▸ **Exercise requirements**: Pick out each line of the records in which the word "parallel" appears.

▸ **Records for this task**:

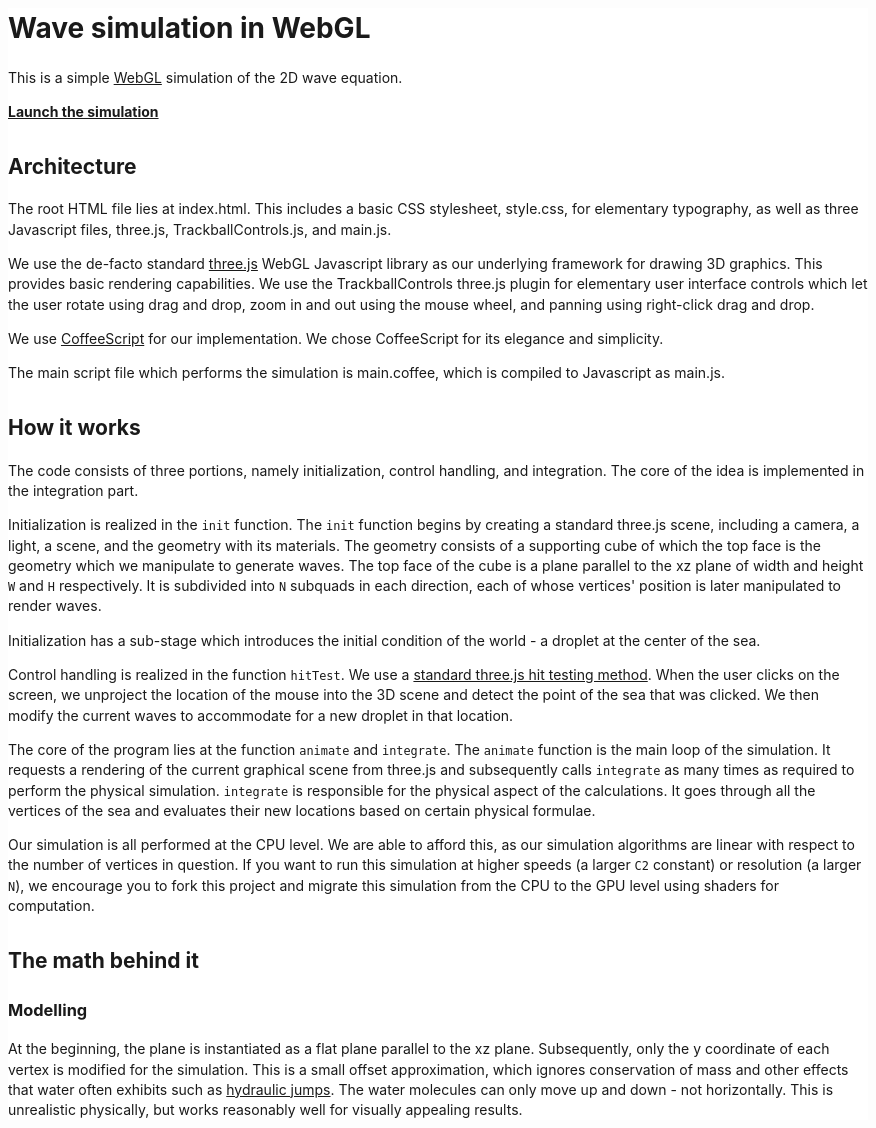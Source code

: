 # Wave simulation in WebGL
This is a simple [WebGL](http://en.wikipedia.org/wiki/WebGL) simulation of the 2D wave equation.

**[Launch the simulation](http://dionyziz.logimus.com/wave/)**

## Architecture
The root HTML file lies at index.html. This includes a basic CSS stylesheet, style.css, for elementary typography, as well as three Javascript files, three.js, TrackballControls.js, and main.js.

We use the de-facto standard [three.js](http://threejs.org/) WebGL Javascript library as our underlying framework for drawing 3D graphics. This provides basic rendering capabilities. We use the TrackballControls three.js plugin for elementary user interface controls which let the user rotate using drag and drop, zoom in and out using the mouse wheel, and panning using right-click drag and drop.

We use [CoffeeScript](http://coffeescript.org/) for our implementation. We chose CoffeeScript for its elegance and simplicity.

The main script file which performs the simulation is main.coffee, which is compiled to Javascript as main.js.

## How it works
The code consists of three portions, namely initialization, control handling, and integration. The core of the idea is implemented in the integration part.

Initialization is realized in the `init` function. The `init` function begins by creating a standard three.js scene, including a camera, a light, a scene, and the geometry with its materials. The geometry consists of a supporting cube of which the top face is the geometry which we manipulate to generate waves. The top face of the cube is a plane parallel to the xz plane of width and height `W` and `H` respectively. It is subdivided into `N` subquads in each direction, each of whose vertices' position is later manipulated to render waves.

Initialization has a sub-stage which introduces the initial condition of the world - a droplet at the center of the sea.

Control handling is realized in the function `hitTest`. We use a [standard three.js hit testing method](http://mrdoob.github.io/three.js/examples/canvas_interactive_cubes.html). When the user clicks on the screen, we unproject the location of the mouse into the 3D scene and detect the point of the sea that was clicked. We then modify the current waves to accommodate for a new droplet in that location.

The core of the program lies at the function `animate` and `integrate`. The `animate` function is the main loop of the simulation. It requests a rendering of the current graphical scene from three.js and subsequently calls `integrate` as many times as required to perform the physical simulation. `integrate` is responsible for the physical aspect of the calculations. It goes through all the vertices of the sea and evaluates their new locations based on certain physical formulae.

Our simulation is all performed at the CPU level. We are able to afford this, as our simulation algorithms are linear with respect to the number of vertices in question. If you want to run this simulation at higher speeds (a larger `C2` constant) or resolution (a larger `N`), we encourage you to fork this project and migrate this simulation from the CPU to the GPU level using shaders for computation.

## The math behind it
### Modelling
At the beginning, the plane is instantiated as a flat plane parallel to the xz plane. Subsequently, only the y coordinate of each vertex is modified for the simulation. This is a small offset approximation, which ignores conservation of mass and other effects that water often exhibits such as [hydraulic jumps](http://en.wikipedia.org/wiki/Hydraulic_jump). The water molecules can only move up and down - not horizontally. This is unrealistic physically, but works reasonably well for visually appealing results.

▸ **Answer area**:
Initialization is realized in the `init` function. The `init` function begins by creating a standard three.js scene, including a camera, a light, a scene, and the geometry with its materials. The geometry consists of a supporting cube of which the top face is the geometry which we manipulate to generate waves. The top face of the cube is a plane parallel to the xz plane of width and height `W` and `H` respectively. It is subdivided into `N` subquads in each direction, each of whose vertices' position is later manipulated to render waves.
At the beginning, the plane is instantiated as a flat plane parallel to the xz plane. Subsequently, only the y coordinate of each vertex is modified for the simulation. This is a small offset approximation, which ignores conservation of mass and other effects that water often exhibits such as [hydraulic jumps](http://en.wikipedia.org/wiki/Hydraulic_jump). The water molecules can only move up and down - not horizontally. This is unrealistic physically, but works reasonably well for visually appealing results.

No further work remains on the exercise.